Ovviamente, alle spalle della retorica sulla sharing economy si
nasconde il frutto avvelenato del più complessivo attacco ai diritti
sociali dei lavoratori salariati. Un attacco che non avviene “per
decreto”, non è cioè volontà politica di questo o quel soggetto
ideologico. Sta, al contrario, nella dinamica stessa del capitalismo,
che innovando costantemente il proprio modo di riproduzione fa macerie
delle modalità non più utili alla valorizzazione del profitto. Uber, come il resto della sharing economy, non
è stato “inventato” o concepito assecondando qualche linea politica: è
l’inevitabile traiettoria del capitalismo nella sua forma liberista
contemporanea.

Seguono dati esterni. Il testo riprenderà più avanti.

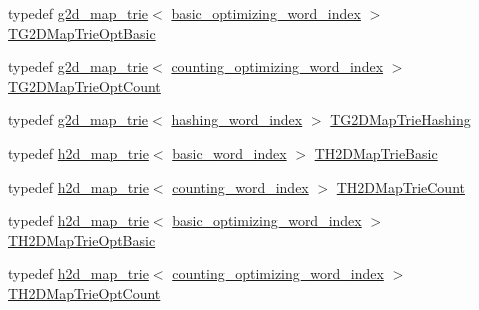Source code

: \begin{DoxyCompactItemize}
\item 
typedef \hyperlink{classuva_1_1smt_1_1bpbd_1_1server_1_1lm_1_1g2d__map__trie}{g2d\+\_\+map\+\_\+trie}$<$ \hyperlink{namespaceuva_1_1smt_1_1bpbd_1_1server_1_1lm_1_1dictionary_a3001583c904eec702b4a4125082a7ecd}{basic\+\_\+optimizing\+\_\+word\+\_\+index} $>$ \hyperlink{namespaceuva_1_1smt_1_1bpbd_1_1server_1_1lm_add82ae9c6e35ced16e2bab4082204f5c}{T\+G2\+D\+Map\+Trie\+Opt\+Basic}
\item 
typedef \hyperlink{classuva_1_1smt_1_1bpbd_1_1server_1_1lm_1_1g2d__map__trie}{g2d\+\_\+map\+\_\+trie}$<$ \hyperlink{namespaceuva_1_1smt_1_1bpbd_1_1server_1_1lm_1_1dictionary_a61cbd647b15de785ccf4cdd26661c366}{counting\+\_\+optimizing\+\_\+word\+\_\+index} $>$ \hyperlink{namespaceuva_1_1smt_1_1bpbd_1_1server_1_1lm_a959c20502ff1c42c334d2539e2b00b1d}{T\+G2\+D\+Map\+Trie\+Opt\+Count}
\item 
typedef \hyperlink{classuva_1_1smt_1_1bpbd_1_1server_1_1lm_1_1g2d__map__trie}{g2d\+\_\+map\+\_\+trie}$<$ \hyperlink{classuva_1_1smt_1_1bpbd_1_1server_1_1lm_1_1dictionary_1_1hashing__word__index}{hashing\+\_\+word\+\_\+index} $>$ \hyperlink{namespaceuva_1_1smt_1_1bpbd_1_1server_1_1lm_a9489cf38c3a8b7c72eed9f82e66e9c82}{T\+G2\+D\+Map\+Trie\+Hashing}
\item 
typedef \hyperlink{classuva_1_1smt_1_1bpbd_1_1server_1_1lm_1_1h2d__map__trie}{h2d\+\_\+map\+\_\+trie}$<$ \hyperlink{classuva_1_1smt_1_1bpbd_1_1server_1_1lm_1_1dictionary_1_1basic__word__index}{basic\+\_\+word\+\_\+index} $>$ \hyperlink{namespaceuva_1_1smt_1_1bpbd_1_1server_1_1lm_aa53359be0261f651cda52366e67b368f}{T\+H2\+D\+Map\+Trie\+Basic}
\item 
typedef \hyperlink{classuva_1_1smt_1_1bpbd_1_1server_1_1lm_1_1h2d__map__trie}{h2d\+\_\+map\+\_\+trie}$<$ \hyperlink{classuva_1_1smt_1_1bpbd_1_1server_1_1lm_1_1dictionary_1_1counting__word__index}{counting\+\_\+word\+\_\+index} $>$ \hyperlink{namespaceuva_1_1smt_1_1bpbd_1_1server_1_1lm_a16a3c338c8c70fdcef33b4ef40c645d6}{T\+H2\+D\+Map\+Trie\+Count}
\item 
typedef \hyperlink{classuva_1_1smt_1_1bpbd_1_1server_1_1lm_1_1h2d__map__trie}{h2d\+\_\+map\+\_\+trie}$<$ \hyperlink{namespaceuva_1_1smt_1_1bpbd_1_1server_1_1lm_1_1dictionary_a3001583c904eec702b4a4125082a7ecd}{basic\+\_\+optimizing\+\_\+word\+\_\+index} $>$ \hyperlink{namespaceuva_1_1smt_1_1bpbd_1_1server_1_1lm_a7b17b8a558ebd81c8e153c3767d65b4a}{T\+H2\+D\+Map\+Trie\+Opt\+Basic}
\item 
typedef \hyperlink{classuva_1_1smt_1_1bpbd_1_1server_1_1lm_1_1h2d__map__trie}{h2d\+\_\+map\+\_\+trie}$<$ \hyperlink{namespaceuva_1_1smt_1_1bpbd_1_1server_1_1lm_1_1dictionary_a61cbd647b15de785ccf4cdd26661c366}{counting\+\_\+optimizing\+\_\+word\+\_\+index} $>$ \hyperlink{namespaceuva_1_1smt_1_1bpbd_1_1server_1_1lm_a1ff5e5e7b88a2dbde50873a38d1700ce}{T\+H2\+D\+Map\+Trie\+Opt\+Count}

\end{DoxyCompactItemize}
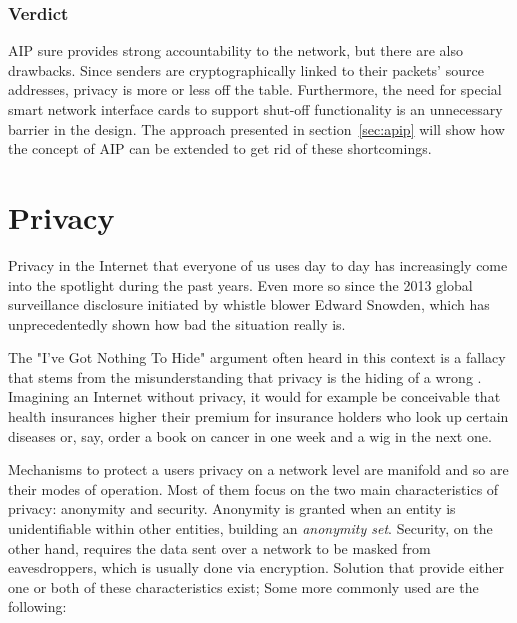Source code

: \documentclass{acm_proc_article-sp}
\begin{document}
\subsubsection{Verdict}
AIP sure provides strong accountability to the network, but there are also drawbacks. Since senders are cryptographically linked to their packets' source addresses, privacy is more or less off the table. Furthermore, the need for special smart network interface cards to support shut-off functionality is an unnecessary barrier in the design. The approach presented in section~\ref{sec:apip} will show how the concept of AIP can be extended to get rid of these shortcomings.


\section{Privacy}
\label{sec:priv}
Privacy in the Internet that everyone of us uses day to day has increasingly come into the spotlight during the past years. Even more so since the 2013 global surveillance disclosure initiated by whistle blower Edward Snowden, which has unprecedentedly shown how bad the situation really is.

The "I've Got Nothing To Hide" argument often heard in this context is a fallacy that stems from the misunderstanding that privacy is the hiding of a wrong \cite{solove}. Imagining an Internet without privacy, it would for example be conceivable that health insurances higher their premium for insurance holders who look up certain diseases or, say, order a book on cancer in one week and a wig in the next one.

Mechanisms to protect a users privacy on a network level are manifold and so are their modes of operation. Most of them focus on the two main characteristics of privacy: anonymity and security. Anonymity is granted when an entity is unidentifiable within other entities, building an \emph{anonymity set}. Security, on the other hand, requires the data sent over a network to be masked from eavesdroppers, which is usually done via encryption. Solution that provide either one or both of these characteristics exist; Some more commonly used are the following:
\end{document}

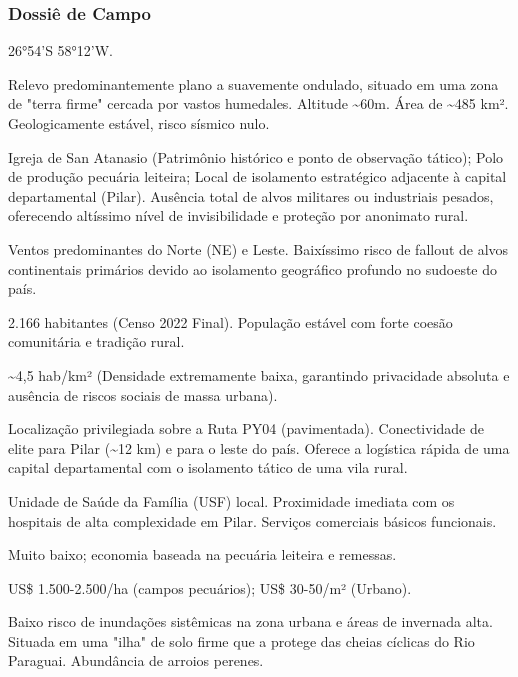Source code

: \subsubsection{Dossiê de Campo}
\begin{description}[style=nextline,leftmargin=0.5cm,font=\bfseries]
\item[Coordenadas]  26°54'S 58°12'W.
\item[Topografia]  Relevo predominantemente plano a suavemente ondulado, situado em uma zona de "terra firme" cercada por vastos humedales. Altitude \textasciitilde 60m. Área de \textasciitilde 485 km². Geologicamente estável, risco sísmico nulo.
\item[Alvos Estratégicos]  Igreja de San Atanasio (Patrimônio histórico e ponto de observação tático); Polo de produção pecuária leiteira; Local de isolamento estratégico adjacente à capital departamental (Pilar). Ausência total de alvos militares ou industriais pesados, oferecendo altíssimo nível de invisibilidade e proteção por anonimato rural.
\item[Fallout]  Ventos predominantes do Norte (NE) e Leste. Baixíssimo risco de fallout de alvos continentais primários devido ao isolamento geográfico profundo no sudoeste do país.
\item[População]  2.166 habitantes (Censo 2022 Final). População estável com forte coesão comunitária e tradição rural.
\item[Densidade]  \textasciitilde 4,5 hab/\allowbreak km² (Densidade extremamente baixa, garantindo privacidade absoluta e ausência de riscos sociais de massa urbana).
\item[Vias de Acesso]  Localização privilegiada sobre a Ruta PY04 (pavimentada). Conectividade de elite para Pilar (\textasciitilde 12 km) e para o leste do país. Oferece a logística rápida de uma capital departamental com o isolamento tático de uma vila rural.
\item[Serviços]  Unidade de Saúde da Família (USF) local. Proximidade imediata com os hospitais de alta complexidade em Pilar. Serviços comerciais básicos funcionais.
\item[Custo de Vida]  Muito baixo; economia baseada na pecuária leiteira e remessas.
\item[Preço da Terra]  US\$ 1.500-2.500/\allowbreak ha (campos pecuários); US\$ 30-50/\allowbreak m² (Urbano).
\item[Hidrologia]  Baixo risco de inundações sistêmicas na zona urbana e áreas de invernada alta. Situada em uma "ilha" de solo firme que a protege das cheias cíclicas do Rio Paraguai. Abundância de arroios perenes.

\end{description}
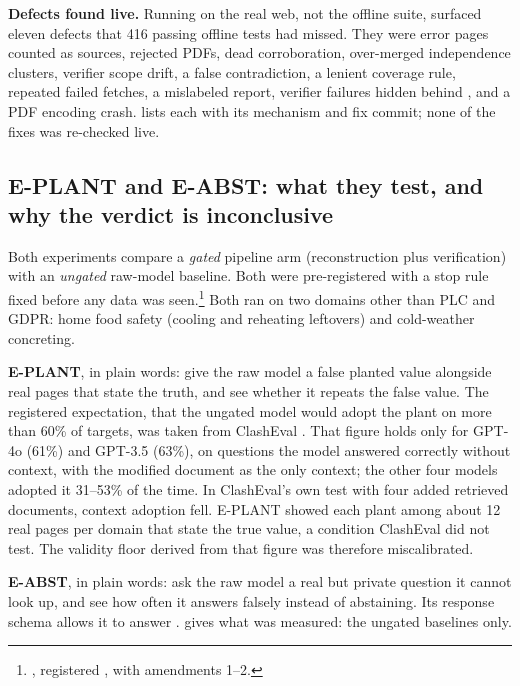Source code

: \textbf{Defects found live.} \evobs{} Running on the real web, not the offline suite, surfaced
eleven defects that 416 passing offline tests had missed. They were error pages counted as sources,
rejected PDFs, dead corroboration, over-merged independence clusters, verifier scope drift, a false
contradiction, a lenient coverage rule, repeated failed fetches, a mislabeled report, verifier
failures hidden behind , and a PDF encoding crash.  lists
each with its mechanism and fix commit; none of the fixes was re-checked live.

\subsection{E-PLANT and E-ABST: what they test, and why the verdict is inconclusive}

Both experiments compare a \emph{gated} pipeline arm (reconstruction plus verification) with an
\emph{ungated} raw-model baseline. Both were pre-registered with a stop rule fixed before any data
was seen.\footnote{, registered , with
amendments 1--2.} Both ran on two domains other than PLC and GDPR: home food safety (cooling and
reheating leftovers) and cold-weather concreting.

\textbf{E-PLANT}, in plain words: give the raw model a false planted value alongside real pages
that state the truth, and see whether it repeats the false value. The registered expectation, that
the ungated model would adopt the plant on more than 60\% of targets, was taken from ClashEval
\parencite{wu2024clasheval}. That figure holds only for GPT-4o (61\%) and GPT-3.5 (63\%), on questions
the model answered correctly without context, with the modified document as the only context; the
other four models adopted it 31--53\% of the time. In ClashEval's own test with four added
retrieved documents, context adoption fell. E-PLANT showed each plant among about 12 real pages per
domain that state the true value, a condition ClashEval did not test. The validity floor derived
from that figure was therefore miscalibrated.

\textbf{E-ABST}, in plain words: ask the raw model a real but private question it cannot look up,
and see how often it answers falsely instead of abstaining. Its response schema allows it to answer
.  gives what was measured: the ungated baselines only.

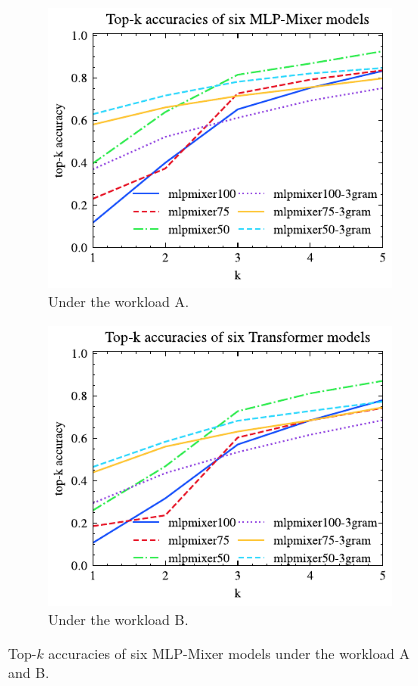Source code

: \begin{figure}[!th]
	\centering
	\begin{subfigure}{0.45\textwidth}
		\centering
		\includegraphics[]{my/graphics/top_k_mlpmixer_A.pdf}
		\caption{Under the workload A.}
		\label{fig:top_k_mlpmixer_A}
	\end{subfigure}
	\hfill
	\begin{subfigure}{0.45\textwidth}
		\centering
		\includegraphics[]{my/graphics/top_k_mlpmixer_B.pdf}
		\caption{Under the workload B.}
		\label{fig:top_k_mlpmixer_B}
	\end{subfigure}
	\caption{Top-$k$ accuracies of six MLP-Mixer models under the workload A and B.}
	\label{fig:top_k_mlpmixer_all}
\end{figure}
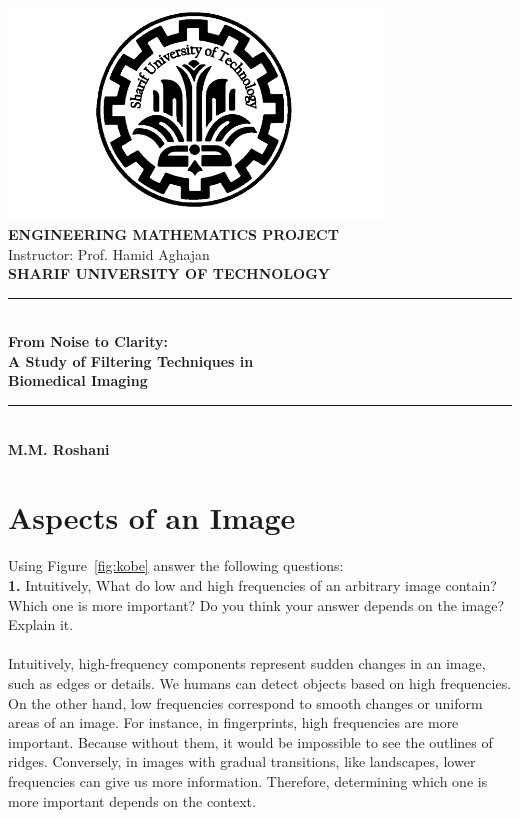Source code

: \documentclass[hidelinks,12pt]{article}
\author{M.M. Roshani}
\begin{document}
	\begin{titlepage}
		\begin{center}
			\includegraphics[width=10cm]{figures/SUT_logo.png} \\
			\vspace{1cm}
			\textbf{\Large ENGINEERING MATHEMATICS PROJECT}\\
			\vspace{0.5cm}
			Instructor: Prof. Hamid Aghajan\\
			\vspace{1cm}
			\textbf{\Large SHARIF UNIVERSITY OF TECHNOLOGY}\\
			\vspace{1cm}
			\rule{\linewidth}{0.5mm} \\
			\vspace{0.5cm}
			{\Huge \textbf{From Noise to Clarity:}}\\
			\vspace{0.3cm}
			{\huge \textbf{A Study of Filtering Techniques in}}\\
			\vspace{0.3cm}
			{\huge \textbf{Biomedical Imaging}}\\
			\rule{\linewidth}{0.5mm} \\
			\vfill
			\textbf{\Large M.M. Roshani}
		\end{center}
	\end{titlepage}
	
	\tableofcontents
	\newpage
	
	\section{Aspects of an Image}
	
	Using Figure~\textcolor{Cyan}{\ref{fig:kobe}} answer the following questions: \\
	
	\textbf{1.} Intuitively, What do low and high frequencies of an arbitrary image contain? Which
	one is more important? Do you think your answer depends on the image? Explain it.
	\\ \\
	 Intuitively, high-frequency components represent sudden changes in an image, such as edges or details. We humans can detect objects based on high frequencies. On the other hand, low frequencies correspond to smooth changes or uniform areas of an image. For instance, in fingerprints, high frequencies are more important. Because without them, it would be impossible to see the outlines of ridges. Conversely, in images with gradual transitions, like landscapes, lower frequencies can give us more information. Therefore, determining which one is more important depends on the context.
	
\end{document}
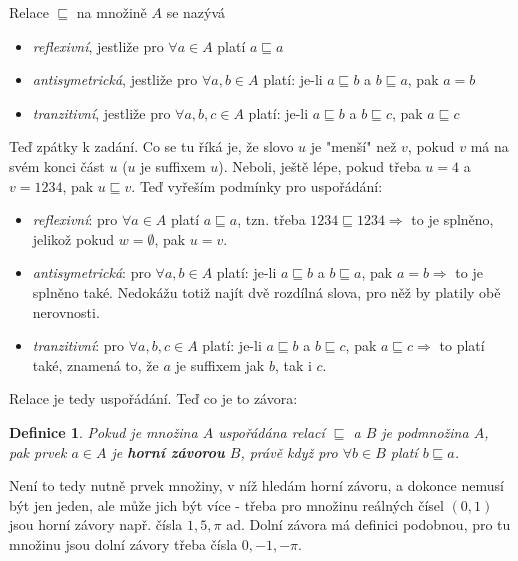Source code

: \documentclass{article}
\newtheorem{definice}{Definice}[section]
\begin{document}
Relace $\sqsubseteq$ na množině $A$ se nazývá 
\begin{itemize}
 \item \emph{reflexivní}, jestliže pro $\forall a \in A$ platí $a \sqsubseteq a$
 \item \emph{antisymetrická}, jestliže pro $\forall a,b \in A$ platí: je-li $a \sqsubseteq b$ a $b \sqsubseteq a$, pak $a = b$
 \item \emph{tranzitivní}, jestliže pro $\forall a,b,c \in A$ platí: je-li $a \sqsubseteq b$ a $b \sqsubseteq c$, pak $a \sqsubseteq c$
\end{itemize} 

Teď zpátky k zadání. Co se tu říká je, že slovo $u$ je "menší" než $v$, pokud $v$ má na svém konci část $u$ ($u$ je suffixem $u$). Neboli, ještě lépe, pokud třeba $u = 4$ a $v = 1234$, pak $u \sqsubseteq v$. Teď vyřeším podmínky pro uspořádání: 

\begin{itemize}
 \item \emph{reflexivní}: pro $\forall a \in A$ platí $a \sqsubseteq a$, tzn. třeba $1234 \sqsubseteq 1234 \Rightarrow$ to je splněno, jelikož pokud $w = \emptyset$, pak $u = v$.
 \item \emph{antisymetrická}: pro $\forall a,b \in A$ platí: je-li $a \sqsubseteq b$ a $b \sqsubseteq a$, pak $a = b \Rightarrow$ to je splněno také. Nedokážu totiž najít dvě rozdílná slova, pro něž by platily obě nerovnosti. 
 \item \emph{tranzitivní}:  pro $\forall a,b,c \in A$ platí: je-li $a \sqsubseteq b$ a $b \sqsubseteq c$, pak $a \sqsubseteq c \Rightarrow$ to platí také, znamená to, že $a$ je suffixem jak $b$, tak i $c$. 
\end{itemize} 

Relace je tedy uspořádání. Teď co je to závora:

\begin{definice}
Pokud je množina $A$ uspořádána relací $\sqsubseteq$ a $B$ je podmnožina $A$, pak prvek $a \in A$ je \textbf{horní závorou} $B$, právě když pro $\forall b \in B$ platí $b \sqsubseteq a$.
\end{definice}

Není to tedy nutně prvek množiny, v níž hledám horní závoru, a dokonce nemusí být jen jeden, ale může jich být více - třeba pro množinu reálných čísel $\left(0,1\right)$ jsou horní závory např. čísla $1,5,\pi$ ad. Dolní závora má definici podobnou, pro tu množinu jsou dolní závory třeba čísla $0,-1,-\pi$.
\end{document}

I tassisti, in questo simili al mondo artigianale dei
mestieri dileguatosi alla fine dell’Ottocento, non possono più essere
compresi nel flusso economico-produttivo dell’economia globale. Per
questo spariranno, nel senso che rimarranno come curiosità turistica, ma
perderanno ogni funzione reale nella mobilità urbana. Come i risciò in
Cina, chi ne deterrà il monopolio continuerà magari a guadagnarci, ma
trasformando il proprio ruolo da centrale a marginale. D’altronde, il
fordismo non ha certo estinto il piccolo o medio artigianato. Ne ha
cambiato semplicemente di segno: da modello produttivo-riproduttivo
tipico di una certa società, a fantasia elitaria per ristrette cerchie
abbienti della popolazione.
Questo non si traduce evidentemente in una resa alla pervasività di
un liberismo che tende apparentemente alla “condivisione” riproduttiva,
in realtà al controllo monopolistico dei fattori di produzione. Ma è una
battaglia politica, non corporativa contro questa o quella fastidiosa
applicazione post-moderna. Ed è, per ciò stesso, una battaglia generale
contro un modello produttivo, che non preveda fughe all’indietro verso
bei mondi antichi, ma la capacità di controllo di quei flussi del
capitale oggi completamenti anarchici e, proprio per questo, controllati
dal capitale più grande su quello più piccolo. Non ci sarà alcuna
resistenza che non passi dal controllo pubblico, cioè politico, su quei
flussi del capitale. Ma questo è proprio ciò che i tassisti non
vogliono, perché manderebbe in crisi le fondamenta su cui si basa quel
sogno di gloria di questa borghesia pezzente: mimare un modo di
riproduzione capitalistico senza possederne i capitali.